Détruire le véhicule « quel que soit le conducteur » ?

« Il faut qu’on se penche sur la possibilité, peut-être administrative par le préfet, de détruire systématiquement ces véhicules », plaide sur franceinfo ce jeudi 18 août le secrétaire général du Syndicat des commissaires de la police nationale (SCPN) David Le Bars. Quitte, selon lui, à indemniser les propriétaires en cas d’erreur. « Mais c’est très rarement le cas, je vous rassure, ça ne coûtera pas beaucoup d’argent à l’État », assène-t-il.
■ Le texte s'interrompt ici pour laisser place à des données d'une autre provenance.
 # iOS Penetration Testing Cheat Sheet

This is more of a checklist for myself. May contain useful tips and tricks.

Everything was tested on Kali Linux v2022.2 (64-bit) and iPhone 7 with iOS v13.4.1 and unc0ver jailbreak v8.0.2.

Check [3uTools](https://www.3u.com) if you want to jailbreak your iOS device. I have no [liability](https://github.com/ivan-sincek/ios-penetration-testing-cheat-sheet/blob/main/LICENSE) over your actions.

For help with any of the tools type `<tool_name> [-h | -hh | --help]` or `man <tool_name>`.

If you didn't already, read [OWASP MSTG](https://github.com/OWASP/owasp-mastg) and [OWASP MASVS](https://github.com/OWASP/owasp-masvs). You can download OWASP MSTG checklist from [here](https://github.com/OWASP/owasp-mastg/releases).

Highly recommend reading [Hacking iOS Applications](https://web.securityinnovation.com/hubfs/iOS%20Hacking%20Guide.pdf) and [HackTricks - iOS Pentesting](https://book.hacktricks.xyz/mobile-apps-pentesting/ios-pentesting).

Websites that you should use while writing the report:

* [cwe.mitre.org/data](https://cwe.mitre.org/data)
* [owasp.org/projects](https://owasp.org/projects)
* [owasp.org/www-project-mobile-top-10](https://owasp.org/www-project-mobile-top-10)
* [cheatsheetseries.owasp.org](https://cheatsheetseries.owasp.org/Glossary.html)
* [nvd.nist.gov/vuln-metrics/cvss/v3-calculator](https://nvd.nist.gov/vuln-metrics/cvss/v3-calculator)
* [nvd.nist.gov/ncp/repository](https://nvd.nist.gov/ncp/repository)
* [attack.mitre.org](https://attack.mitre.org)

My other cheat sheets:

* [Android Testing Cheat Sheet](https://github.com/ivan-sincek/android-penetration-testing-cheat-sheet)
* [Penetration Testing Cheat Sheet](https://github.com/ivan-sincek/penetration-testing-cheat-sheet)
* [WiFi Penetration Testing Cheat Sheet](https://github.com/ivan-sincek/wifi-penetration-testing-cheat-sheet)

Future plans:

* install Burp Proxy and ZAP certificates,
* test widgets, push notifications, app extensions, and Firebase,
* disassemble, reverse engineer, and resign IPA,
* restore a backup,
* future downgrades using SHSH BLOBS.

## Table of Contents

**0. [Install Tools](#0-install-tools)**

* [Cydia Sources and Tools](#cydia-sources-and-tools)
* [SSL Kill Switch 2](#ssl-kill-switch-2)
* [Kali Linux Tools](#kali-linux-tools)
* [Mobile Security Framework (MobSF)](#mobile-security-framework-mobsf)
Sur ce point, le syndicaliste a trouvé du soutien en la personne d’Olivier Klein, ministre délégué à la Ville et au Logement : « Je suis très favorable à la destruction des motos, quel que soit celui qui roule dessus, le propriétaire ou quelqu’un à qui il l’aurait prêtée », a déclaré le ministre sur RTL ce jeudi.
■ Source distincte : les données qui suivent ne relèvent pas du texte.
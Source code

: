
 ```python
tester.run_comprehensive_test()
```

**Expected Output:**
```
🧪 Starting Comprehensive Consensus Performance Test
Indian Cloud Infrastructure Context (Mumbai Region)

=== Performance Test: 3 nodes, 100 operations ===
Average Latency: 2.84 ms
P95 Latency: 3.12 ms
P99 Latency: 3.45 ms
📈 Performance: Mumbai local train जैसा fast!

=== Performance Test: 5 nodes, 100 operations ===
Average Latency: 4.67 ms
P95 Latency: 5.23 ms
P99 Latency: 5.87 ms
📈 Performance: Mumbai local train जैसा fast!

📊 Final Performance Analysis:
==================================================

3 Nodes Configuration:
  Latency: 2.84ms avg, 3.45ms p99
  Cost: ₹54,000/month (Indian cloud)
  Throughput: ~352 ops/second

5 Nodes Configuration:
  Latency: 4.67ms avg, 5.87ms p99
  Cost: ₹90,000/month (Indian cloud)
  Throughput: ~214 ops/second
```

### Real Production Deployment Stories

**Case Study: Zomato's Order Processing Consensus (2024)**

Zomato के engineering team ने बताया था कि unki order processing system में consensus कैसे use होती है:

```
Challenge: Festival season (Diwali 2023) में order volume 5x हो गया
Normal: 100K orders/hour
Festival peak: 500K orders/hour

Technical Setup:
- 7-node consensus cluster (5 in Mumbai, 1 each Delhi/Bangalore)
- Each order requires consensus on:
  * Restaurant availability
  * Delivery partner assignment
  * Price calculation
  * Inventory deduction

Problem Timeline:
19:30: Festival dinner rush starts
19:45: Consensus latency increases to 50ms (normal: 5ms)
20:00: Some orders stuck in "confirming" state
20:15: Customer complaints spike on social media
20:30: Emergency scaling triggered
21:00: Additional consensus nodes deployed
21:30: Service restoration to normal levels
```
Là encore, il y a un écueil. La destruction ne peut être prononcée que sur décision de justice, lorsque le véhicule est considéré non homologué pour rouler sur la voie publique (par exemple les moto-cross, non immatriculées, et dont le propriétaire est difficilement identifiable). Elle peut aussi être réclamée lorsque l’engin est considéré comme abandonné. Depuis le 22 juillet dernier, c’est le cas au bout de 7 jours en fourrière, contre 15 auparavant.

Mais cette saisie pose également la question de la gestion des véhicules : « Il y a un gros problème de stockages des engins dans les fourrières encombrées, et surtout l’immobilisation est coûteuse », précise Robin Reda. Dans le rapport d’évaluation de la loi de 2018 rendu en 2021, l’élu de l’Essonne et sa collègue LREM Natalia Pouzyreff se prononçaient pour « un gardiennage gratuit, par les fourrières municipales » des motos saisies.

De premières expérimentations ont été menées, dans le cadre d’initiatives locales. Mais il n’existe pas de législation à l’échelle nationale. Depuis le 8 août, plus de 150 scooters et motos depuis le 8 août ont été saisis, selon le ministre de l’Intérieur Gérald Darmanin. Reste à savoir combien se retrouvent d’ores et déjà à nouveau en circulation.